Orca has tapped the authors of its highly successful Seven series for another round of books. In the Seven Sequels (each $10.95 pa., Oct.), Eric Walters, John Wilson, Ted Staunton, Norah McClintock, Sigmund Brouwer, Richard Scrimger, and Shane Peacock each contribute a follow-up to their original 2012 instalments. • Lesley Livingston has new additions to two series coming this fall. For middle-graders, The Haunting of Heck House (Puffin Canada, $14.99 pa., Oct.) sees cousins Cheryl and Tweed coming up against another creepy situation in this second book in the Wiggins Weird series, co-authored by Jonathan Llyr. • Meanwhile, YA fans will be Valhalla-bent on getting their hands on the finale to Livingston’s Norse mythology–infused Starling trilogy. Transcendent (HarperCollins Canada, $17.99 pa.) arrives in August. • Catherine Egan wraps up her Last Days of Tian Di trilogy in September with the release of Bone, Fog, Ash & Star (Coteau Books, $12.95 pa.), in which heroine Eliza Tok must confront the dark prophesy revealed in the first book. • It was hard enough for teenage clairvoyant Amelia Mackenzie when her best friend Matthew died in author Gail Gallant’s haunting debut, Apparition. In Absolution (Doubleday Canada, $14.95 pa., Sept.), Matthew’s ghostly presence leads to growing conflict as Amelia struggles to balance her loyalty to him with her increasing attraction to Kip, who is definitely flesh and blood.
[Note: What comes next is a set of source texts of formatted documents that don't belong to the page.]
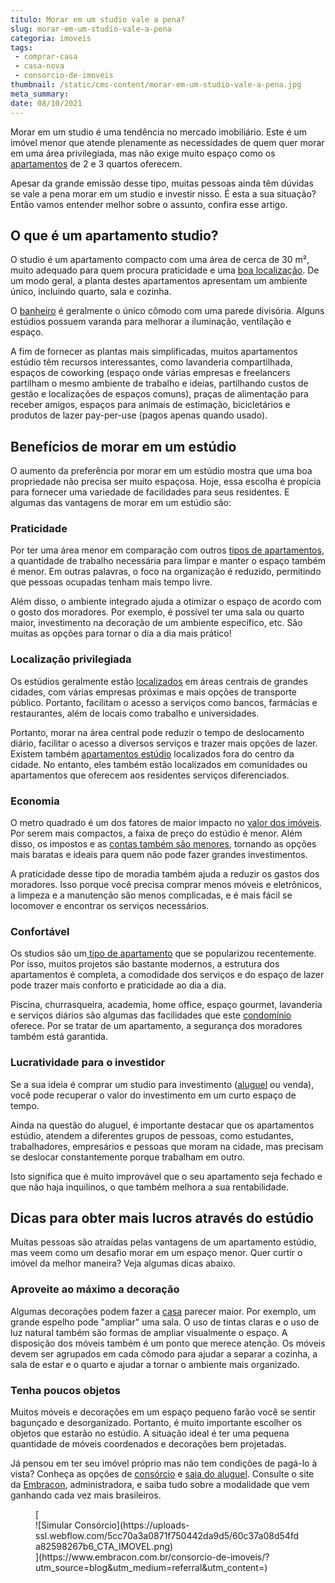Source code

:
 ```yaml
---
titulo: Morar em um studio vale a pena?
slug: morar-em-um-studio-vale-a-pena
categoria: imoveis
tags:
 - comprar-casa
 - casa-nova
 - consorcio-de-imoveis
thumbnail: /static/cms-content/morar-em-um-studio-vale-a-pena.jpg
meta_summary: 
date: 08/10/2021
---
```

Morar em um studio é uma tendência no mercado imobiliário. Este é um imóvel menor que atende plenamente as necessidades de quem quer morar em uma área privilegiada, mas não exige muito espaço como os [apartamentos](https://www.embracon.com.br/blog/compre-seu-apartamento-com-o-consorcio-de-imoveis) de 2 e 3 quartos oferecem.

Apesar da grande emissão desse tipo, muitas pessoas ainda têm dúvidas se vale a pena morar em um studio e investir nisso. É esta a sua situação? Então vamos entender melhor sobre o assunto, confira esse artigo.

O que é um apartamento studio? 
-------------------------------

O studio é um apartamento compacto com uma área de cerca de 30 m², muito adequado para quem procura praticidade e uma [boa localização](https://www.embracon.com.br/blog/conheca-as-melhores-cidades-para-se-viver-no-brasil). De um modo geral, a planta destes apartamentos apresentam um ambiente único, incluindo quarto, sala e cozinha.

O [banheiro](https://www.embracon.com.br/blog/reforma-de-banheiro-3-dicas-para-fazer-sem-muita-bagunca) é geralmente o único cômodo com uma parede divisória. Alguns estúdios possuem varanda para melhorar a iluminação, ventilação e espaço.

A fim de fornecer as plantas mais simplificadas, muitos apartamentos estúdio têm recursos interessantes, como lavanderia compartilhada, espaços de coworking (espaço onde várias empresas e freelancers partilham o mesmo ambiente de trabalho e ideias, partilhando custos de gestão e localizações de espaços comuns), praças de alimentação para receber amigos, espaços para animais de estimação, bicicletários e produtos de lazer pay-per-use (pagos apenas quando usado).

Benefícios de morar em um estúdio 
----------------------------------

O aumento da preferência por morar em um estúdio mostra que uma boa propriedade não precisa ser muito espaçosa. Hoje, essa escolha é propícia para fornecer uma variedade de facilidades para seus residentes. E algumas das vantagens de morar em um estúdio são:

### Praticidade 

Por ter uma área menor em comparação com outros [tipos de apartamentos](https://www.embracon.com.br/blog/como-fazer-a-compra-de-um-apartamento-a-vista-com-consorcio), a quantidade de trabalho necessária para limpar e manter o espaço também é menor. Em outras palavras, o foco na organização é reduzido, permitindo que pessoas ocupadas tenham mais tempo livre.

Além disso, o ambiente integrado ajuda a otimizar o espaço de acordo com o gosto dos moradores. Por exemplo, é possível ter uma sala ou quarto maior, investimento na decoração de um ambiente específico, etc. São muitas as opções para tornar o dia a dia mais prático!

### Localização privilegiada 

Os estúdios geralmente estão [localizados](https://www.embracon.com.br/blog/conheca-as-melhores-cidades-para-se-viver-no-brasil-2) em áreas centrais de grandes cidades, com várias empresas próximas e mais opções de transporte público. Portanto, facilitam o acesso a serviços como bancos, farmácias e restaurantes, além de locais como trabalho e universidades.

Portanto, morar na área central pode reduzir o tempo de deslocamento diário, facilitar o acesso a diversos serviços e trazer mais opções de lazer. Existem também [apartamentos estúdio](https://www.embracon.com.br/blog/tipos-de-imoveis-qual-e-a-melhor-opcao-para-voce) localizados fora do centro da cidade. No entanto, eles também estão localizados em comunidades ou apartamentos que oferecem aos residentes serviços diferenciados.

### Economia 

O metro quadrado é um dos fatores de maior impacto no [valor dos imóveis](https://www.embracon.com.br/blog/como-o-consorcio-de-imoveis-cresceu-ao-longo-de-2020). Por serem mais compactos, a faixa de preço do estúdio é menor. Além disso, os impostos e as [contas também são menores](https://www.embracon.com.br/blog/como-economizar-nas-contas-de-agua-e-luz), tornando as opções mais baratas e ideais para quem não pode fazer grandes investimentos.

A praticidade desse tipo de moradia também ajuda a reduzir os gastos dos moradores. Isso porque você precisa comprar menos móveis e eletrônicos, a limpeza e a manutenção são menos complicadas, e é mais fácil se locomover e encontrar os serviços necessários.

### Confortável 

Os studios são um[ tipo de apartamento](https://www.embracon.com.br/blog/o-que-e-apartamento-loft) que se popularizou recentemente. Por isso, muitos projetos são bastante modernos, a estrutura dos apartamentos é completa, a comodidade dos serviços e do espaço de lazer pode trazer mais conforto e praticidade ao dia a dia.

Piscina, churrasqueira, academia, home office, espaço gourmet, lavanderia e serviços diários são algumas das facilidades que este [condomínio](https://www.embracon.com.br/blog/condominio-clube-vale-a-pena) oferece. Por se tratar de um apartamento, a segurança dos moradores também está garantida.

### Lucratividade para o investidor 

Se a sua ideia é comprar um studio para investimento ([aluguel](https://www.embracon.com.br/blog/como-sair-do-aluguel-definitivamente) ou venda), você pode recuperar o valor do investimento em um curto espaço de tempo.

Ainda na questão do aluguel, é importante destacar que os apartamentos estúdio, atendem a diferentes grupos de pessoas, como estudantes, trabalhadores, empresários e pessoas que moram na cidade, mas precisam se deslocar constantemente porque trabalham em outro.

Isto significa que é muito improvável que o seu apartamento seja fechado e que não haja inquilinos, o que também melhora a sua rentabilidade.

Dicas para obter mais lucros através do estúdio 
------------------------------------------------

Muitas pessoas são atraídas pelas vantagens de um apartamento estúdio, mas veem como um desafio morar em um espaço menor. Quer curtir o imóvel da melhor maneira? Veja algumas dicas abaixo.

### Aproveite ao máximo a decoração 

Algumas decorações podem fazer a [casa](https://www.embracon.com.br/blog/3-vantagens-de-ter-uma-casa-com-espaco-gourmet) parecer maior. Por exemplo, um grande espelho pode "ampliar" uma sala. O uso de tintas claras e o uso de luz natural também são formas de ampliar visualmente o espaço. A disposição dos móveis também é um ponto que merece atenção. Os móveis devem ser agrupados em cada cômodo para ajudar a separar a cozinha, a sala de estar e o quarto e ajudar a tornar o ambiente mais organizado.

### Tenha poucos objetos 

Muitos móveis e decorações em um espaço pequeno farão você se sentir bagunçado e desorganizado. Portanto, é muito importante escolher os objetos que estarão no estúdio. A situação ideal é ter uma pequena quantidade de móveis coordenados e decorações bem projetadas.

Já pensou em ter seu imóvel próprio mas não tem condições de pagá-lo à vista? Conheça as opções de [consórcio](https://www.embracon.com.br/consorcio) e [saia do aluguel](https://www.embracon.com.br/blog/como-sair-do-aluguel-definitivamente). Consulte o site da [Embracon](https://www.embracon.com.br/a-embracon), administradora, e saiba tudo sobre a modalidade que vem ganhando cada vez mais brasileiros.

<figure class="w-richtext-figure-type-image w-richtext-align-center">[<div>![Simular Consórcio](https://uploads-ssl.webflow.com/5cc70a3a0871f750442da9d5/60c37a08d54fda82598267b6_CTA_IMOVEL.png)</div>](https://www.embracon.com.br/consorcio-de-imoveis/?utm_source=blog&utm_medium=referral&utm_content=)</figure>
Maggie Johnson would be very happy if the ghost of bully and dumb jock Serge Popov would get out of her bedroom, but helping him transition to the other side proves difficult – and dangerous – in Natasha Deen’s Guardian ($14.95 pa.), coming from Great Plains Publications in October. • Eric and his friend Jessica find themselves in a battle with an evil tyrant in The Sphere of Septimus (Tradewind Books, $9.95 pa., Oct.), a middle-grade sci-fi fantasy novel by Calgary author Simon Rose. • Boing Boing co-editor Cory Doctorow teams up with cartoonist Jen Wang on the graphic novel In Real Life (First Second/Raincoast Books, $19.99 pa., Oct.), in which Anda’s involvement with a multi-player online game leads to questions about morality, culture, and poverty.